Google is collecting voices of people with Down syndrome to develop more accurate voice recognition technology for those with the disorder.
The initiative, called “Project Understood,” is a collaboration between the tech giant and the Canadian Down Syndrome Society.
“My daughter has a smaller mouth and a larger tongue. Picture talking with a marshmallow in your mouth,” said Ed Casasgrande, Chair of the Canadian Down Syndrome Society, in a promotional video for the project.
Voice recognition technologies tend to miss every third word spoken by people with Down syndrome, “which makes the technology not very usable,” Google Engineer Jimmy Tobin said in the video.
“Because of their unique speech patterns, voice technology doesn’t always understand people with Down syndrome,” the project’s website says. “Project Understood is ensuring the future of voice technology includes people with Down syndrome.”

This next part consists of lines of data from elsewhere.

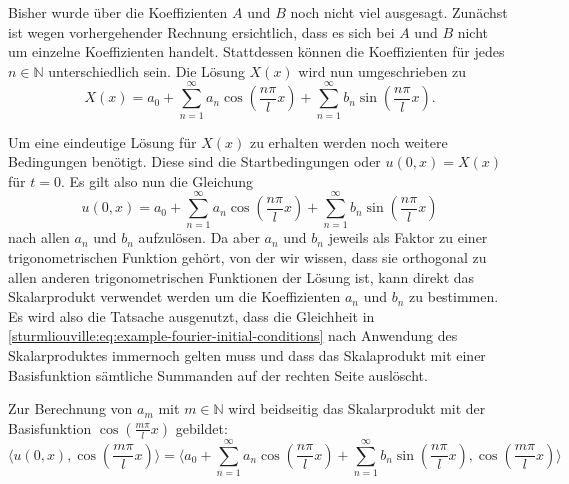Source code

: Bisher wurde über die Koeffizienten $A$ und $B$ noch nicht viel ausgesagt.
Zunächst ist wegen vorhergehender Rechnung ersichtlich, dass es sich bei
$A$ und $B$ nicht um einzelne Koeffizienten handelt.
Stattdessen können die Koeffizienten für jedes $n \in \mathbb{N}$
unterschiedlich sein.
Die Lösung $X(x)$ wird nun umgeschrieben zu
\[
    X(x)
    =
    a_0
    +
    \sum_{n = 1}^{\infty} a_n\cos\left(\frac{n\pi}{l}x\right)
    +
    \sum_{n = 1}^{\infty} b_n\sin\left(\frac{n\pi}{l}x\right).
\]

Um eine eindeutige Lösung für $X(x)$ zu erhalten werden noch weitere
Bedingungen benötigt.
Diese sind die Startbedingungen oder $u(0, x) = X(x)$ für $t = 0$.
Es gilt also nun die Gleichung
\begin{equation}
    \label{sturmliouville:eq:example-fourier-initial-conditions}
    u(0, x)
    =
    a_0
    +
    \sum_{n = 1}^{\infty} a_n\cos\left(\frac{n\pi}{l}x\right)
    +
    \sum_{n = 1}^{\infty} b_n\sin\left(\frac{n\pi}{l}x\right)
\end{equation}
nach allen $a_n$ und $b_n$ aufzulösen.
Da aber $a_n$ und $b_n$ jeweils als Faktor zu einer trigonometrischen Funktion
gehört, von der wir wissen, dass sie orthogonal zu allen anderen
trigonometrischen Funktionen der Lösung ist, kann direkt das Skalarprodukt
verwendet werden um die Koeffizienten $a_n$ und $b_n$ zu bestimmen.
Es wird also die Tatsache ausgenutzt, dass die Gleichheit in
\eqref{sturmliouville:eq:example-fourier-initial-conditions} nach Anwendung des
Skalarproduktes immernoch gelten muss und dass das Skalaprodukt mit einer
Basisfunktion sämtliche Summanden auf der rechten Seite auslöscht.

Zur Berechnung von $a_m$ mit $ m \in \mathbb{N} $ wird beidseitig das
Skalarprodukt mit der Basisfunktion $ \cos\left(\frac{m \pi}{l}x\right)$
gebildet:
\begin{equation}
    \label{sturmliouville:eq:dot-product-cosine}
    \langle u(0, x), \cos\left(\frac{m \pi}{l}x\right) \rangle
    =
    \langle a_0
    +
    \sum_{n = 1}^{\infty} a_n\cos\left(\frac{n\pi}{l}x\right)
    +
    \sum_{n = 1}^{\infty} b_n\sin\left(\frac{n\pi}{l}x\right),
    \cos\left(\frac{m \pi}{l}x\right)\rangle
\end{equation}

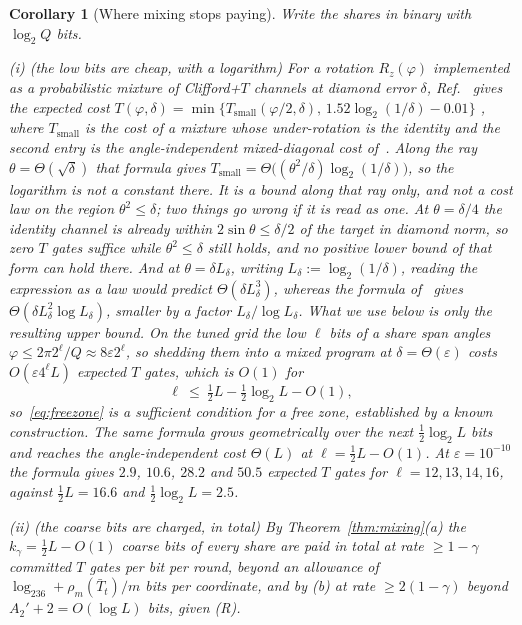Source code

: \documentclass[aps,prx,twocolumn,superscriptaddress,nofootinbib,longbibliography]{revtex4-2}
\theoremstyle{plain}
\newtheorem{corollary}{Corollary}
\theoremstyle{definition}
\theoremstyle{remark}
\begin{document}
\begin{corollary}[Where mixing stops paying]\label{cor:mixstop}
Write the shares in binary with $\log_2Q$ bits.

(i) \emph{(the low bits are cheap, with a logarithm)} For a rotation $R_z(\varphi)$ implemented as a probabilistic mixture of Clifford+$T$ channels at diamond error $\delta$, Ref.~\cite{Bothe} gives the expected cost $T(\varphi,\delta)=\min\{T_{\mathrm{small}}(\varphi/2,\delta),\,1.52\log_2(1/\delta)-0.01\}$ \cite[Eqs.~(9)--(12), in the convention $R_Z(\theta)=e^{i\theta Z}$]{Bothe}, where $T_{\mathrm{small}}$ is the cost of a mixture whose under-rotation is the identity and the second entry is the angle-independent mixed-diagonal cost of~\cite{KLMPP}. Along the ray $\theta=\Theta(\sqrt\delta)$ that formula gives $T_{\mathrm{small}}=\Theta\big((\theta^2/\delta)\log_2(1/\delta)\big)$, so the logarithm is not a constant there. It is a bound along that ray only, and not a cost law on the region $\theta^2\le\delta$; two things go wrong if it is read as one. At $\theta=\delta/4$ the identity channel is already within $2\sin\theta\le\delta/2$ of the target in diamond norm, so zero $T$ gates suffice while $\theta^2\le\delta$ still holds, and no positive lower bound of that form can hold there. And at $\theta=\delta L_\delta$, writing $L_\delta:=\log_2(1/\delta)$, reading the expression as a law would predict $\Theta(\delta L_\delta^3)$, whereas the formula of~\cite{Bothe} gives $\Theta(\delta L_\delta^2\log L_\delta)$, smaller by a factor $L_\delta/\log L_\delta$. What we use below is only the resulting \emph{upper} bound. On the tuned grid the low $\ell$ bits of a share span angles $\varphi\le2\pi2^\ell/Q\approx8\varepsilon2^\ell$, so shedding them into a mixed program at $\delta=\Theta(\varepsilon)$ costs $O(\varepsilon4^\ell L)$ expected $T$ gates, which is $O(1)$ for
\begin{equation}\label{eq:freezone}
\ell\ \le\ \tfrac12L-\tfrac12\log_2L-O(1),
\end{equation}
so~\eqref{eq:freezone} is a sufficient condition for a free zone, established by a known construction. The same formula grows geometrically over the next $\tfrac12\log_2L$ bits and reaches the angle-independent cost $\Theta(L)$ at $\ell=\tfrac12L-O(1)$. At $\varepsilon=10^{-10}$ the formula gives $2.9$, $10.6$, $28.2$ and $50.5$ expected $T$ gates for $\ell=12,13,14,16$, against $\tfrac12L=16.6$ and $\tfrac12\log_2L=2.5$.

(ii) \emph{(the coarse bits are charged, in total)} By Theorem~\ref{thm:mixing}(a) the $k_\gamma=\tfrac12L-O(1)$ coarse bits of every share are paid \emph{in total} at rate $\ge1-\gamma$ committed $T$ gates per bit per round, beyond an allowance of $\log_236+\rho_m(\bar T_t)/m$ bits per coordinate, and by (b) at rate $\ge2(1-\gamma)$ beyond $A_2'+2=O(\log L)$ bits, given (R).
\end{corollary}
\end{document}
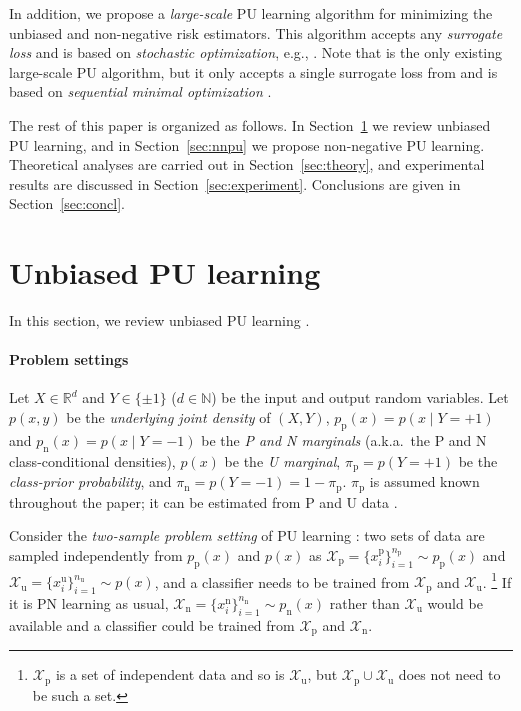 \documentclass{article}
\newcommand{\bR}{\mathbb{R}}
\newcommand{\cX}{\mathcal{X}}
\newcommand{\prp}{p_\mathrm{p}}
\newcommand{\prn}{p_\mathrm{n}}
\newcommand{\pip}{\pi_\mathrm{p}}
\newcommand{\pin}{\pi_\mathrm{n}}
\newcommand{\Xp}{\cX_\mathrm{p}}
\newcommand{\Xn}{\cX_\mathrm{n}}
\newcommand{\Xu}{\cX_\mathrm{u}}
\newcommand{\xp}{x^\mathrm{p}}
\newcommand{\xn}{x^\mathrm{n}}
\newcommand{\xu}{x^\mathrm{u}}
\newcommand{\Np}{{n_\mathrm{p}}}
\newcommand{\Nn}{{n_\mathrm{n}}}
\newcommand{\Nu}{{n_\mathrm{u}}}
\begin{document}
In addition, we propose a \emph{large-scale} PU learning algorithm for minimizing the unbiased and non-negative risk estimators. This algorithm accepts any \emph{surrogate loss} and is based on \emph{stochastic optimization}, e.g., \cite{kingma15iclr}. Note that \cite{sansone16arxiv} is the only existing large-scale PU algorithm, but it only accepts a single surrogate loss from \cite{christo15icml} and is based on \emph{sequential minimal optimization} \citep{platt99SMO}.

The rest of this paper is organized as follows. In Section~\ref{sec:upu} we review unbiased PU learning,  and in Section~\ref{sec:nnpu} we propose non-negative PU learning. Theoretical analyses are carried out in Section~\ref{sec:theory}, and experimental results are discussed in Section~\ref{sec:experiment}. Conclusions are given in Section~\ref{sec:concl}.

\section{Unbiased PU learning}
\label{sec:upu}%

In this section, we review unbiased PU learning \citep{christo14nips,christo15icml}.

\paragraph{Problem settings}
Let $X\in\bR^d$ and $Y\in\{\pm1\}$ ($d\in\mathbb{N}$) be the input and output random variables. Let $p(x,y)$ be the \emph{underlying joint density} of $(X,Y)$, $\prp(x)=p(x\mid Y=+1)$ and $\prn(x)=p(x\mid Y=-1)$ be the \emph{P and N marginals} (a.k.a.\ the P and N class-conditional densities), $p(x)$ be the \emph{U marginal}, $\pip=p(Y=+1)$ be the \emph{class-prior probability}, and $\pin=p(Y=-1)=1-\pip$. $\pip$ is assumed known throughout the paper; it can be estimated from P and U data \citep{menon15icml,ramaswamy16icml,jain16nips,christo17mlj}.

Consider the \emph{two-sample problem setting} of PU learning \citep{ward09biometrics}: two sets of data are sampled independently from $\prp(x)$ and $p(x)$ as $\Xp=\{\xp_i\}_{i=1}^\Np\sim\prp(x)$ and $\Xu=\{\xu_i\}_{i=1}^\Nu\sim p(x)$, and a classifier needs to be trained from $\Xp$ and $\Xu$.%
\footnote{$\Xp$ is a set of independent data and so is $\Xu$, but $\Xp\cup\Xu$ does not need to be such a set.}
If it is PN learning as usual, $\Xn=\{\xn_i\}_{i=1}^\Nn\sim\prn(x)$ rather than $\Xu$ would be available and a classifier could be trained from $\Xp$ and $\Xn$.
\end{document}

Speech patterns for people with Down Syndrome are unique and difficult for voice technologies like Siri and Alexa to detect because of muscular and skeletal structures — as well as “a large lack of training data,” the website says.
Bob MacDonald, technical program manager at Google, said that “technologies that are activated by voice commands are becoming a way of life.”
“For people where that doesn’t work, that must feel very disempowering or like they’re being sort of left behind,” MacDonald said.
The initiative hopes to collect 500 voices to train Google algorithms — and so far has collected 300.
“My friends can understand me. Why can’t voice technology?” project participant Joshua said.